India's top civil servants ordered to explain failure to help drought-hit communities

NEW DELHI (Thomson Reuters Foundation) - India’s Supreme Court on Wednesday summoned top bureaucrats from 10 states to explain why they have not provided food grains, loan waivers and compensation for crop losses to millions of people hit by a drought last year.

More than 330 million people - almost a quarter of India’s population - were hit by water shortages across 13 of the country’s 29 states, including Gujarat, Haryana, Maharashtra Bihar, Karnataka, Madhya Pradesh and Andhra Pradesh.

But even though the country’s top court ordered 10 states to put in place measures to support drought-stricken communities nearly a year ago, little has been done, activists said.

“This is important because the apex court generally does not summon top government officials,” said Avik Saha, vice president of Swaraj Abhiyan, a charity which filed a petition in the court, accusing the 10 states of contempt of the court order.

“This is significant because peoples’ lives are at risk.

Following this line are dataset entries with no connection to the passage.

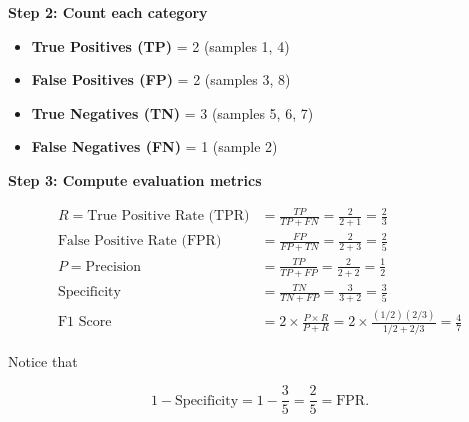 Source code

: \documentclass{article}
\begin{document}
\begin{enumerate}
\textbf{Step 2: Count each category}

\begin{itemize}
    \item \textbf{True Positives (TP)} = 2 (samples 1, 4)
    \item \textbf{False Positives (FP)} = 2 (samples 3, 8)
    \item \textbf{True Negatives (TN)} = 3 (samples 5, 6, 7)
    \item \textbf{False Negatives (FN)} = 1 (sample 2)
\end{itemize}

\textbf{Step 3: Compute evaluation metrics}

\[
\begin{aligned}
R=\text{True Positive Rate (TPR)} &= \frac{TP}{TP + FN} = \frac{2}{2 + 1} = \frac{2}{3} \\[6pt]
\text{False Positive Rate (FPR)} &= \frac{FP}{FP + TN} = \frac{2}{2 + 3} = \frac{2}{5} \\[6pt]
P=\text{Precision} &= \frac{TP}{TP + FP} = \frac{2}{2 + 2} = \frac{1}{2} \\[6pt]
\text{Specificity} &= \frac{TN}{TN + FP} = \frac{3}{3 + 2} = \frac{3}{5} \\[6pt]
\text{F1 Score} &= 2\times\frac{P\times R}{P + R} 
= 2\times\frac{(1/2)(2/3)}{1/2 + 2/3}
= \frac{4}{7}
\end{aligned}
\]

Notice that

\[
1-\text{Specificity} = 1-\frac{3}{5} = \frac{2}{5} = \text{FPR}.
\]


\end{enumerate}
\end{document}

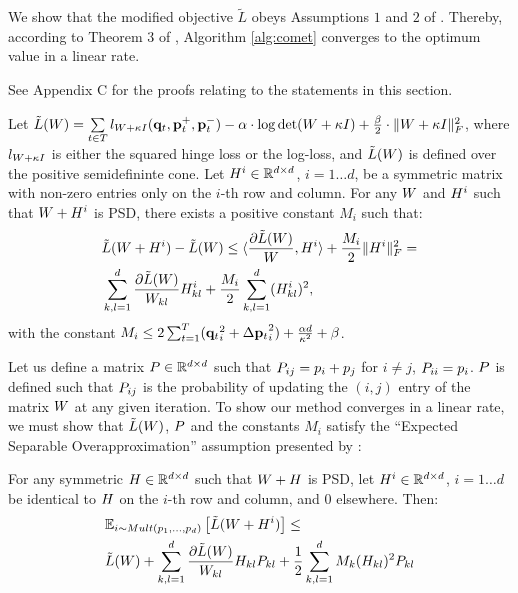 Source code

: \documentclass{article}
\begin{document}
We show that the modified objective $\tilde{L}$ obeys Assumptions $1$ and $2$ of \citet{richtarik2013optimal}. Thereby, according to Theorem 3 of \citeauthor{richtarik2013optimal}, Algorithm \ref{alg:comet} converges to the optimum value in a linear rate.

See Appendix C for the proofs relating to the statements in this section.
\begin{lemma}
\label{lem:smooth}
Let 
$\tilde{L}({W})=\sum\limits_{t\in T}{l_{{W} + \kappa I}(\mathbf{q}_t, \mathbf{p}_{t}^{+}, \mathbf{p}_{t}^{-})} -
\alpha \cdot \log \det({W} + \kappa I) + \tfrac{\beta}{2}  \cdot \| {W} + \kappa I \|_{F}^{2}$, 
where $l_{{W} + \kappa I}$ is either the squared hinge loss or the log-loss, and $\tilde{L}({W})$ is defined over the positive semidefininte cone. 
Let ${H}^i \in \mathbb{R}^{d \times d}$, $i=1 \ldots d$, be a symmetric matrix with non-zero entries only on the $i$-th row and column.
For any ${W}$ and ${H}^i$ such that ${W} + {H}^i$ is PSD, there exists a positive constant $M_i$ such that:
\begin{align}
\label{eq:ineq}
&\tilde{L}({W} + {H}^i) - \tilde{L}({W}) \leq  \langle \frac{\partial \tilde{L}({W})}{{W}}, {H}^i \rangle + \frac{M_i}{2} {\|{H}^i\|_F^2} = \\
& \sum_{k,l=1}^d  \frac{\partial \tilde{L}({W})}{{W}_{kl}} {H}_{kl}^i + \frac{M_i}{2} \sum_{k,l=1}^d  ({H}_{kl}^i)^2, \nonumber
\end{align}
with the constant $M_i \leq  2 \sum_{t=1}^T ({{\mathbf{q}}_{{t}}}_i^2 +{\Delta\mathbf{p}_{t}}_i^2) + \frac{\alpha d}{\kappa ^2} + \beta$.
\end{lemma}

Let us define a matrix ${P} \in \mathbb{R}^{d \times d}$ such that ${P}_{ij} = p_i + p_j$ for $i \ne j$, ${P}_{ii} = p_i$. ${P}$ is defined such that ${P}_{ij}$ is the probability of updating the $(i,j)$ entry of the matrix ${W}$ at any given iteration. To show our method converges in a linear rate, we must show that $\tilde{L}({W})$, ${P}$ and the constants $M_i$ satisfy the ``Expected Separable Overapproximation'' assumption presented by \citet{richtarik2013optimal}:

\begin{lemma}\label{lem:ESO}
For any symmetric ${H} \in \mathbb{R}^{d \times d}$ such that ${W} + {H}$ is PSD, let ${H}^i \in \mathbb{R}^{d \times d}$, $i=1 \ldots d$ be identical to ${H}$ on the $i$-th row and column, and $0$ elsewhere. Then:
\begin{align*}
&\mathbb{E}_{i \sim Mult(p_1, \ldots, p_d)} \left[ \tilde{L}({W} + {H}^i) \right] \leq \\
&\tilde{L}({W}) + \sum_{k,l=1}^d  \frac{\partial \tilde{L}({W})}{{W}_{kl}} {H}_{kl} {P}_{kl} + \frac{1}{2} \sum_{k,l=1}^d   M_k ({H}_{kl})^2 {P}_{kl}
\end{align*}
\end{lemma}
\end{document}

They have neither food nor money for their survival.”

Last year’s drought caused crop failures, water shortages and excessive debt, prompting hundreds of families across the country to flee villages in search of food, water and jobs.

The Supreme Court in May ordered the states to provide stricken villagers with relief including 5 kg of subsidised food grains monthly, financial compensation for crop losses and loan repayment waivers for debt-hit farmers.

The chief secretaries, the most senior civil servants in the states, have been ordered to appear before the Supreme Court on April 26.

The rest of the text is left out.